Em contrapartida, Bruxelas pretende metas ambiciosas: daqui a 13 anos a Europa deixará de vender carros que produzam emissões poluentes, isto é, motores a gasóleo, a gasolina e híbridos deixarão de constar do catálogo das várias marcas automóveis.

Contudo, os carros com motores a combustão vendidos até àquela data continuarão a circular nas estradas europeias e, segundo os analistas mais céticos, poderemos assistir ao aumento da idade média dos automóveis, pelo facto de a maioria das pessoas não ter acesso a veículos elétricos, por causa dos elevados preços, que continuam acima dos carros com motores convencionais.
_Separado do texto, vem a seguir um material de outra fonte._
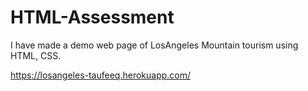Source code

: # HTML-Assessment

I have made a demo web page of LosAngeles Mountain tourism using HTML, CSS.

https://losangeles-taufeeq.herokuapp.com/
Assim, além da discrepância europeia relativamente aos outros continentes, também em matéria de mobilidade elétrica, iremos ter uma espécie de Europa a duas velocidades.

Por exemplo, em Portugal, onde a idade média do parque automóvel ronda os 13,6 anos (é dos mais envelhecidos da Europa), se as pessoas que quiserem mudar de carro forem obrigadas a comprar um elétrico e não tiverem dinheiro para o conseguir, ficarão com o carro velho por muito mais tempo. E, ao nível da indústria automóvel, nem todas as marcas estão preparadas para a mudança que os políticos europeus lhes querem impor. Assim, no meio da pressão para acelerar o processo de mudança no espaço da UE, algumas marcas farão a transição de forma mais rápida que outras, por serem marcas de nicho, ou seja, por trabalharem para segmentos muito específicos.
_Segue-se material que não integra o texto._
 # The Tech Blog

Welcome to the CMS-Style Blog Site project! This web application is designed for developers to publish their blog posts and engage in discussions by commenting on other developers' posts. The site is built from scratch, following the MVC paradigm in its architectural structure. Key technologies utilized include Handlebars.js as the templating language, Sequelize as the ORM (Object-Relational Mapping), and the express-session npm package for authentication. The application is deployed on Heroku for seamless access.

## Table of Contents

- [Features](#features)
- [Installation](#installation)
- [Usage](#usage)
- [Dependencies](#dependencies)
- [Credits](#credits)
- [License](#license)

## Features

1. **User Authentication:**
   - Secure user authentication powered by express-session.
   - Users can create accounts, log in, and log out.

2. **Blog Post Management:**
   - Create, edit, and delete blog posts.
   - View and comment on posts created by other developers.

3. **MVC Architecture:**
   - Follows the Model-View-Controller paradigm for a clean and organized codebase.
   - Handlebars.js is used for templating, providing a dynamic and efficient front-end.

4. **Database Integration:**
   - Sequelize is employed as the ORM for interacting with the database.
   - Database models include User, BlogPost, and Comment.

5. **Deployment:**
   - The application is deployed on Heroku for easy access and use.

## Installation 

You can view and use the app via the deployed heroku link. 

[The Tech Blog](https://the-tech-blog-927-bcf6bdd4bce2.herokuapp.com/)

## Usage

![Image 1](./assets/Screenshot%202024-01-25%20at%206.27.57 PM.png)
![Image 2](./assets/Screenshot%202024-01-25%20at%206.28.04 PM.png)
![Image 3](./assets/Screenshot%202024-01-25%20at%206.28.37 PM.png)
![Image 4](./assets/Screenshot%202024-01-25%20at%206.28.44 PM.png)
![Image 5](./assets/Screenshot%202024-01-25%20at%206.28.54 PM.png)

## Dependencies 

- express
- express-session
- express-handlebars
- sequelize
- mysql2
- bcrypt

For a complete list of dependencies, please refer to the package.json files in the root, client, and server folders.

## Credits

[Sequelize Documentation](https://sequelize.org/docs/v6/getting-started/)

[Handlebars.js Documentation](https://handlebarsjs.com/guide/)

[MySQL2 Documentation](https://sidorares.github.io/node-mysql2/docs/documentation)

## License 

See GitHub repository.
Somos amigos do ambiente e a indústria está a fazer um esforço na descarbonização dos processos de produção e também dos seus veículos, mas não será fácil cumprir as metas decididas por Bruxelas, porque não existe a principal infraestrutura de base de todo o processo: a rede de postos de carregamento acessível e em número suficiente para a procura, à escala europeia. Agora, se alguém quiser atravessar a Europa em carro elétrico é um autêntico “calvário”.

Além disso, muitos dos edifícios não têm hipótese de fornecer energia a carros elétricos, pois muitos, no centro das cidades, nem sequer dispõem de garagens.

E, por mais que se fale em incentivos à compra de carros elétricos (e Portugal é dos mais mal colocados na matéria à escala europeia), logo que haja transferência em massa – por imposição política ou não – para a mobilidade elétrica, os Estados não ficarão de mãos a abanar pela perda de receita fiscal que agora resulta da venda de carros a combustão.

Por outro lado, questiona-se a capacidade de resposta da rede elétrica para o aumento exponencial de procura que Bruxelas quer implementar até 2035.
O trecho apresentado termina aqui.